EXERCISE OBJECTIVE>
Without changing a single word, restate the entries below.

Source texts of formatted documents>

------------------------------

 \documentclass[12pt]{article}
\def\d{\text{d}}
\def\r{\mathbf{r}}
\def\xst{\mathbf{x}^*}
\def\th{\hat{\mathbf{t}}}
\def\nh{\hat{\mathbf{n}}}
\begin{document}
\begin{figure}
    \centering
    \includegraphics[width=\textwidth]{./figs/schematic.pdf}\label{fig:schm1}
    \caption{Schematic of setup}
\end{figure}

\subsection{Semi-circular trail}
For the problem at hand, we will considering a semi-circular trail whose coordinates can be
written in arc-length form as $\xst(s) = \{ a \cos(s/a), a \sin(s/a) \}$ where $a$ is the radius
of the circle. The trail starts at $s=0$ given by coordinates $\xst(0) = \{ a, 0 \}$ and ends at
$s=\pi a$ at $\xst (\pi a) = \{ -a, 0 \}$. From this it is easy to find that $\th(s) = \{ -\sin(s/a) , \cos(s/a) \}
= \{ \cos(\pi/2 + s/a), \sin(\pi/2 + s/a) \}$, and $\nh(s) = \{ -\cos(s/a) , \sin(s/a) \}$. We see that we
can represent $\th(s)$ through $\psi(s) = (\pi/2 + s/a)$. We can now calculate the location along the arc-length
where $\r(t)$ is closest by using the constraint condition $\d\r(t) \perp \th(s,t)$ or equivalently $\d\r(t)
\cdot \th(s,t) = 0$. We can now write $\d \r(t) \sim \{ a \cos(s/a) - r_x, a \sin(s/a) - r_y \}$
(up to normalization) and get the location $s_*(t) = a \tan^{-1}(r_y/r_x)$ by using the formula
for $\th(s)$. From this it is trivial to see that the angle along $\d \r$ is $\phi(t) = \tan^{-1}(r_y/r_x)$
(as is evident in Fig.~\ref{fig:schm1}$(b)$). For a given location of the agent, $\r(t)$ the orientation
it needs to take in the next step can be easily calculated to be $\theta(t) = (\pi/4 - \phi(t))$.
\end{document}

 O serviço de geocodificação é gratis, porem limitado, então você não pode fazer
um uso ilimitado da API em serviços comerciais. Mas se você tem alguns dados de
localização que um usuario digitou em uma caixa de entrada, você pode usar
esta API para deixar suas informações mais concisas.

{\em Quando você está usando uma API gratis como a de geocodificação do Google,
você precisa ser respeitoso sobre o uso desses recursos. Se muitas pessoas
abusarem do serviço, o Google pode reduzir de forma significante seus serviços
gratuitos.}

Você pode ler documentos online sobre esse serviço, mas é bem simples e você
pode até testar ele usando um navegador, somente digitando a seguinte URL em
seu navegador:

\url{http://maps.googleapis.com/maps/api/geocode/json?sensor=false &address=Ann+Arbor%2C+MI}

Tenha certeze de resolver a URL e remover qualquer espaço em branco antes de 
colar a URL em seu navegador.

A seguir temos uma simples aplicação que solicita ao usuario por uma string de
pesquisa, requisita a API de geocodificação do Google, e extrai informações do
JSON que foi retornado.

------------------------------

ANSWER SPACE>
 \documentclass[12pt]{article}
\def\d{\text{d}}
\def\r{\mathbf{r}}
\def\xst{\mathbf{x}^*}
\def\th{\hat{\mathbf{t}}}
\def\nh{\hat{\mathbf{n}}}
\begin{document}
\begin{figure}
    \centering
    \includegraphics[width=\textwidth]{./figs/schematic.pdf}\label{fig:schm1}
    \caption{Schematic of setup}
\end{figure}

\subsection{Semi-circular trail}
For the problem at hand, we will considering a semi-circular trail whose coordinates can be
written in arc-length form as $\xst(s) = \{ a \cos(s/a), a \sin(s/a) \}$ where $a$ is the radius
of the circle. The trail starts at $s=0$ given by coordinates $\xst(0) = \{ a, 0 \}$ and ends at
$s=\pi a$ at $\xst (\pi a) = \{ -a, 0 \}$. From this it is easy to find that $\th(s) = \{ -\sin(s/a) , \cos(s/a) \}
= \{ \cos(\pi/2 + s/a), \sin(\pi/2 + s/a) \}$, and $\nh(s) = \{ -\cos(s/a) , \sin(s/a) \}$. We see that we
can represent $\th(s)$ through $\psi(s) = (\pi/2 + s/a)$. We can now calculate the location along the arc-length
where $\r(t)$ is closest by using the constraint condition $\d\r(t) \perp \th(s,t)$ or equivalently $\d\r(t)
\cdot \th(s,t) = 0$. We can now write $\d \r(t) \sim \{ a \cos(s/a) - r_x, a \sin(s/a) - r_y \}$
(up to normalization) and get the location $s_*(t) = a \tan^{-1}(r_y/r_x)$ by using the formula
for $\th(s)$. From this it is trivial to see that the angle along $\d \r$ is $\phi(t) = \tan^{-1}(r_y/r_x)$
(as is evident in Fig.~\ref{fig:schm1}$(b)$). For a given location of the agent, $\r(t)$ the orientation
it needs to take in the next step can be easily calculated to be $\theta(t) = (\pi/4 - \phi(t))$.
\end{document}

 O serviço de geocodificação é gratis, porem limitado, então você não pode fazer
um uso ilimitado da API em serviços comerciais. Mas se você tem alguns dados de
localização que um usuario digitou em uma caixa de entrada, você pode usar
esta API para deixar suas informações mais concisas.

{\em Quando você está usando uma API gratis como a de geocodificação do Google,
você precisa ser respeitoso sobre o uso desses recursos. Se muitas pessoas
abusarem do serviço, o Google pode reduzir de forma significante seus serviços
gratuitos.}

Você pode ler documentos online sobre esse serviço, mas é bem simples e você
pode até testar ele usando um navegador, somente digitando a seguinte URL em
seu navegador:

\url{http://maps.googleapis.com/maps/api/geocode/json?sensor=false &address=Ann+Arbor%2C+MI}

Tenha certeze de resolver a URL e remover qualquer espaço em branco antes de 
colar a URL em seu navegador.

A seguir temos uma simples aplicação que solicita ao usuario por uma string de
pesquisa, requisita a API de geocodificação do Google, e extrai informações do
JSON que foi retornado.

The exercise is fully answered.